> Stored data entries:
++++

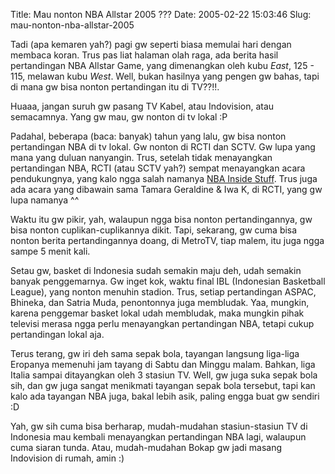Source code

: Title: Mau nonton NBA Allstar 2005 ???
Date: 2005-02-22 15:03:46
Slug: mau-nonton-nba-allstar-2005

Tadi (apa kemaren yah?) pagi gw seperti biasa memulai hari dengan membaca koran. Trus pas liat halaman olah raga, ada berita hasil pertandingan NBA Allstar Game, yang dimenangkan oleh kubu <i>East</i>, 125 - 115, melawan kubu <i>West</i>. Well, bukan hasilnya yang pengen gw bahas, tapi di mana gw bisa nonton pertandingan itu di TV??!!.

Huaaa, jangan suruh gw pasang TV Kabel, atau Indovision, atau semacamnya. Yang gw mau, gw nonton di tv lokal :P

Padahal, beberapa (baca: banyak) tahun yang lalu, gw bisa nonton pertandingan NBA di tv lokal. Gw nonton di RCTI dan SCTV. Gw lupa yang mana yang duluan nanyangin. Trus, setelah tidak menayangkan pertandingan NBA, RCTI (atau SCTV yah?) sempat menayangkan acara pendukungnya, yang kalo ngga salah namanya <a href="http://www.nba.com/inside_stuff/">NBA Inside Stuff</a>. Trus juga ada acara yang dibawain sama Tamara Geraldine & Iwa K, di RCTI, yang gw lupa namanya ^^

Waktu itu gw pikir, yah, walaupun ngga bisa nonton pertandingannya, gw bisa nonton cuplikan-cuplikannya dikit. Tapi, sekarang, gw cuma bisa nonton berita pertandingannya doang, di MetroTV, tiap malem, itu juga ngga sampe 5 menit kali.

Setau gw, basket di Indonesia sudah semakin maju deh, udah semakin banyak penggemarnya. Gw inget kok, waktu final IBL (Indonesian Basketball League), yang nonton menuhin stadion. Trus, setiap pertandingan ASPAC, Bhineka, dan Satria Muda, penontonnya juga membludak. Yaa, mungkin, karena penggemar basket lokal udah membludak, maka mungkin pihak televisi merasa ngga perlu menayangkan pertandingan NBA, tetapi cukup pertandingan lokal aja.

Terus terang, gw iri deh sama sepak bola, tayangan langsung liga-liga Eropanya memenuhi jam tayang di Sabtu dan Minggu malam. Bahkan, liga Italia sampai ditayangkan oleh 3 stasiun TV. Well, gw juga suka sepak bola sih, dan gw juga sangat menikmati tayangan sepak bola tersebut, tapi kan kalo ada tayangan NBA juga, bakal lebih asik, paling engga buat gw sendiri :D

Yah, gw sih cuma bisa berharap, mudah-mudahan stasiun-stasiun TV di Indonesia mau kembali menayangkan pertandingan NBA lagi, walaupun cuma siaran tunda. Atau, mudah-mudahan Bokap gw jadi masang Indovision di rumah, amin :)
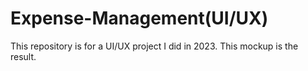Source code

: # Expense-Management(UI/UX)
This repository is for a UI/UX project I did in 2023.
This mockup is the result.
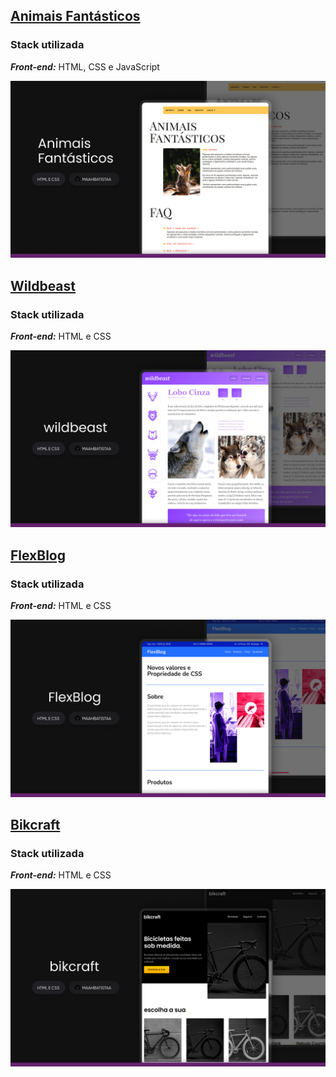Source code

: ## [Animais Fantásticos](./animais-fantasticos)

### Stack utilizada
***Front-end:*** HTML, CSS e JavaScript

<a href="https://maahbatistaa.github.io/projects-origamid/animais-fantasticos/">
  <img src="./assets/animais-fantasticos.png" />
</a>

## [Wildbeast](./wildbeast)

### Stack utilizada
***Front-end:*** HTML e CSS

<a href="https://maahbatistaa.github.io/projects-origamid/wildbeast/">
  <img src="./assets/wildbeast.png">
</a>


## [FlexBlog](./flexblog)

### Stack utilizada
***Front-end:*** HTML e CSS

<a href="https://maahbatistaa.github.io/projects-origamid/flexblog/">
  <img src="./assets/flexblog.png">
</a>


## [Bikcraft](./bikcraft)

### Stack utilizada
***Front-end:*** HTML e CSS

<a href="https://maahbatistaa.github.io/projects-origamid/bikcraft/">
  <img src="./assets/bikcraft.png">
</a>



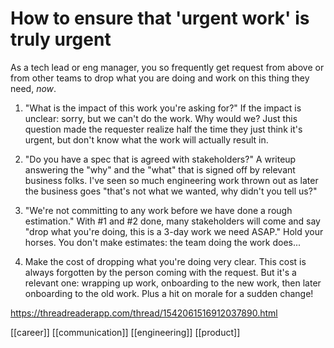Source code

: # How to ensure that 'urgent work' is truly urgent

As a tech lead or eng manager, you so frequently get request from above or from other teams to drop what you are doing and work on this thing they need, *now*.

1. "What is the impact of this work you're asking for?"
If the impact is unclear: sorry, but we can't do the work. Why would we? Just this question made the requester realize half the time they just think it's urgent, but don't know what the work will actually result in.

2. "Do you have a spec that is agreed with stakeholders?"
A writeup answering the "why" and the "what" that is signed off by relevant business folks. I've seen so much engineering work thrown out as later the business goes "that's not what we wanted, why didn't you tell us?"

3. "We're not committing to any work before we have done a rough estimation."
With #1 and #2 done, many stakeholders will come and say "drop what you're doing, this is a 3-day work we need ASAP." Hold your horses. You don't make estimates: the team doing the work does...

4. Make the cost of dropping what you're doing very clear.
This cost is always forgotten by the person coming with the request. But it's a relevant one: wrapping up work, onboarding to the new work, then later onboarding to the old work. Plus a hit on morale for a sudden change!

https://threadreaderapp.com/thread/1542061516912037890.html

[[career]]
[[communication]]
[[engineering]]
[[product]]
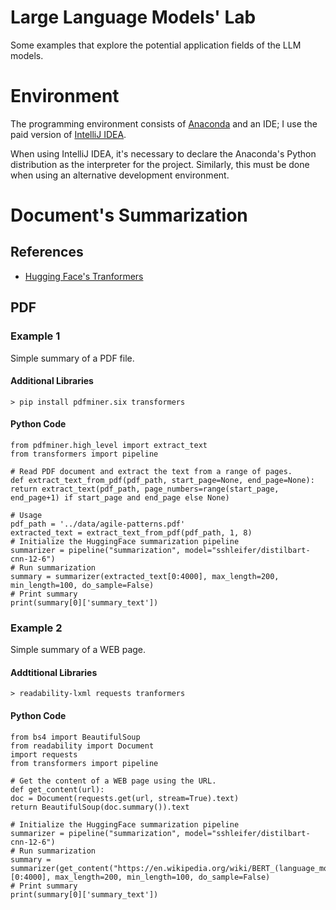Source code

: # Large Language Models' Lab

Some examples that explore the potential application fields of the LLM models.

# Environment

The programming environment consists of [Anaconda](https://www.anaconda.com/download) and an IDE; 
I use the paid version of [IntelliJ IDEA](https://www.jetbrains.com/idea/).

When using IntelliJ IDEA, it's necessary to declare the Anaconda's Python distribution as the interpreter for the project. 
Similarly, this must be done when using an alternative development environment.

# Document's Summarization

## References

- [Hugging Face's Tranformers](https://huggingface.co/docs/transformers/index)

## PDF

### Example 1

Simple summary of a PDF file.

#### Additional Libraries

    > pip install pdfminer.six transformers

#### Python Code

    from pdfminer.high_level import extract_text
    from transformers import pipeline
    
    # Read PDF document and extract the text from a range of pages.
    def extract_text_from_pdf(pdf_path, start_page=None, end_page=None):
    return extract_text(pdf_path, page_numbers=range(start_page, end_page+1) if start_page and end_page else None)
    
    # Usage
    pdf_path = '../data/agile-patterns.pdf'
    extracted_text = extract_text_from_pdf(pdf_path, 1, 8)
    # Initialize the HuggingFace summarization pipeline
    summarizer = pipeline("summarization", model="sshleifer/distilbart-cnn-12-6")
    # Run summarization
    summary = summarizer(extracted_text[0:4000], max_length=200, min_length=100, do_sample=False)
    # Print summary
    print(summary[0]['summary_text'])

### Example 2

Simple summary of a WEB page.

#### Addtitional Libraries

    > readability-lxml requests tranformers

#### Python Code

    from bs4 import BeautifulSoup
    from readability import Document
    import requests
    from transformers import pipeline
    
    # Get the content of a WEB page using the URL.
    def get_content(url):
    doc = Document(requests.get(url, stream=True).text)
    return BeautifulSoup(doc.summary()).text
    
    # Initialize the HuggingFace summarization pipeline
    summarizer = pipeline("summarization", model="sshleifer/distilbart-cnn-12-6")
    # Run summarization
    summary = summarizer(get_content("https://en.wikipedia.org/wiki/BERT_(language_model)")[0:4000], max_length=200, min_length=100, do_sample=False)
    # Print summary
    print(summary[0]['summary_text'])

++++

> Your assignment: Please write out all the data word for word, but keep every picture out.

> Completed task:
Source code

: Title: Mau nonton NBA Allstar 2005 ???
Date: 2005-02-22 15:03:46
Slug: mau-nonton-nba-allstar-2005

Tadi (apa kemaren yah?) pagi gw seperti biasa memulai hari dengan membaca koran. Trus pas liat halaman olah raga, ada berita hasil pertandingan NBA Allstar Game, yang dimenangkan oleh kubu <i>East</i>, 125 - 115, melawan kubu <i>West</i>. Well, bukan hasilnya yang pengen gw bahas, tapi di mana gw bisa nonton pertandingan itu di TV??!!.

Huaaa, jangan suruh gw pasang TV Kabel, atau Indovision, atau semacamnya. Yang gw mau, gw nonton di tv lokal :P

Padahal, beberapa (baca: banyak) tahun yang lalu, gw bisa nonton pertandingan NBA di tv lokal. Gw nonton di RCTI dan SCTV. Gw lupa yang mana yang duluan nanyangin. Trus, setelah tidak menayangkan pertandingan NBA, RCTI (atau SCTV yah?) sempat menayangkan acara pendukungnya, yang kalo ngga salah namanya <a href="http://www.nba.com/inside_stuff/">NBA Inside Stuff</a>. Trus juga ada acara yang dibawain sama Tamara Geraldine & Iwa K, di RCTI, yang gw lupa namanya ^^

Waktu itu gw pikir, yah, walaupun ngga bisa nonton pertandingannya, gw bisa nonton cuplikan-cuplikannya dikit. Tapi, sekarang, gw cuma bisa nonton berita pertandingannya doang, di MetroTV, tiap malem, itu juga ngga sampe 5 menit kali.

Setau gw, basket di Indonesia sudah semakin maju deh, udah semakin banyak penggemarnya. Gw inget kok, waktu final IBL (Indonesian Basketball League), yang nonton menuhin stadion. Trus, setiap pertandingan ASPAC, Bhineka, dan Satria Muda, penontonnya juga membludak. Yaa, mungkin, karena penggemar basket lokal udah membludak, maka mungkin pihak televisi merasa ngga perlu menayangkan pertandingan NBA, tetapi cukup pertandingan lokal aja.

Terus terang, gw iri deh sama sepak bola, tayangan langsung liga-liga Eropanya memenuhi jam tayang di Sabtu dan Minggu malam. Bahkan, liga Italia sampai ditayangkan oleh 3 stasiun TV. Well, gw juga suka sepak bola sih, dan gw juga sangat menikmati tayangan sepak bola tersebut, tapi kan kalo ada tayangan NBA juga, bakal lebih asik, paling engga buat gw sendiri :D

Yah, gw sih cuma bisa berharap, mudah-mudahan stasiun-stasiun TV di Indonesia mau kembali menayangkan pertandingan NBA lagi, walaupun cuma siaran tunda. Atau, mudah-mudahan Bokap gw jadi masang Indovision di rumah, amin :)
Source code

: # Expense-Management(UI/UX)
This repository is for a UI/UX project I did in 2023.
This mockup is the result.
Source code

: ## [Animais Fantásticos](./animais-fantasticos)

### Stack utilizada
***Front-end:*** HTML, CSS e JavaScript

<a href="https://maahbatistaa.github.io/projects-origamid/animais-fantasticos/">
  <img src="./assets/animais-fantasticos.png" />
</a>

## [Wildbeast](./wildbeast)

### Stack utilizada
***Front-end:*** HTML e CSS

<a href="https://maahbatistaa.github.io/projects-origamid/wildbeast/">
  <img src="./assets/wildbeast.png">
</a>


## [FlexBlog](./flexblog)

### Stack utilizada
***Front-end:*** HTML e CSS

<a href="https://maahbatistaa.github.io/projects-origamid/flexblog/">
  <img src="./assets/flexblog.png">
</a>


## [Bikcraft](./bikcraft)

### Stack utilizada
***Front-end:*** HTML e CSS

<a href="https://maahbatistaa.github.io/projects-origamid/bikcraft/">
  <img src="./assets/bikcraft.png">
</a>



Source code

: # How to ensure that 'urgent work' is truly urgent

As a tech lead or eng manager, you so frequently get request from above or from other teams to drop what you are doing and work on this thing they need, *now*.

1. "What is the impact of this work you're asking for?"
If the impact is unclear: sorry, but we can't do the work. Why would we? Just this question made the requester realize half the time they just think it's urgent, but don't know what the work will actually result in.

2. "Do you have a spec that is agreed with stakeholders?"
A writeup answering the "why" and the "what" that is signed off by relevant business folks. I've seen so much engineering work thrown out as later the business goes "that's not what we wanted, why didn't you tell us?"

3. "We're not committing to any work before we have done a rough estimation."
With #1 and #2 done, many stakeholders will come and say "drop what you're doing, this is a 3-day work we need ASAP." Hold your horses. You don't make estimates: the team doing the work does...

4. Make the cost of dropping what you're doing very clear.
This cost is always forgotten by the person coming with the request. But it's a relevant one: wrapping up work, onboarding to the new work, then later onboarding to the old work. Plus a hit on morale for a sudden change!

https://threadreaderapp.com/thread/1542061516912037890.html

[[career]]
[[communication]]
[[engineering]]
[[product]]
Source code

: # Large Language Models' Lab

Some examples that explore the potential application fields of the LLM models.

# Environment

The programming environment consists of [Anaconda](https://www.anaconda.com/download) and an IDE; 
I use the paid version of [IntelliJ IDEA](https://www.jetbrains.com/idea/).

When using IntelliJ IDEA, it's necessary to declare the Anaconda's Python distribution as the interpreter for the project. 
Similarly, this must be done when using an alternative development environment.

# Document's Summarization

## References

- [Hugging Face's Tranformers](https://huggingface.co/docs/transformers/index)

## PDF

### Example 1

Simple summary of a PDF file.

#### Additional Libraries

    > pip install pdfminer.six transformers

#### Python Code

    from pdfminer.high_level import extract_text
    from transformers import pipeline
    
    # Read PDF document and extract the text from a range of pages.
    def extract_text_from_pdf(pdf_path, start_page=None, end_page=None):
    return extract_text(pdf_path, page_numbers=range(start_page, end_page+1) if start_page and end_page else None)
    
    # Usage
    pdf_path = '../data/agile-patterns.pdf'
    extracted_text = extract_text_from_pdf(pdf_path, 1, 8)
    # Initialize the HuggingFace summarization pipeline
    summarizer = pipeline("summarization", model="sshleifer/distilbart-cnn-12-6")
    # Run summarization
    summary = summarizer(extracted_text[0:4000], max_length=200, min_length=100, do_sample=False)
    # Print summary
    print(summary[0]['summary_text'])

### Example 2

Simple summary of a WEB page.

#### Addtitional Libraries

    > readability-lxml requests tranformers

#### Python Code

    from bs4 import BeautifulSoup
    from readability import Document
    import requests
    from transformers import pipeline
    
    # Get the content of a WEB page using the URL.
    def get_content(url):
    doc = Document(requests.get(url, stream=True).text)
    return BeautifulSoup(doc.summary()).text
    
    # Initialize the HuggingFace summarization pipeline
    summarizer = pipeline("summarization", model="sshleifer/distilbart-cnn-12-6")
    # Run summarization
    summary = summarizer(get_content("https://en.wikipedia.org/wiki/BERT_(language_model)")[0:4000], max_length=200, min_length=100, do_sample=False)
    # Print summary
    print(summary[0]['summary_text'])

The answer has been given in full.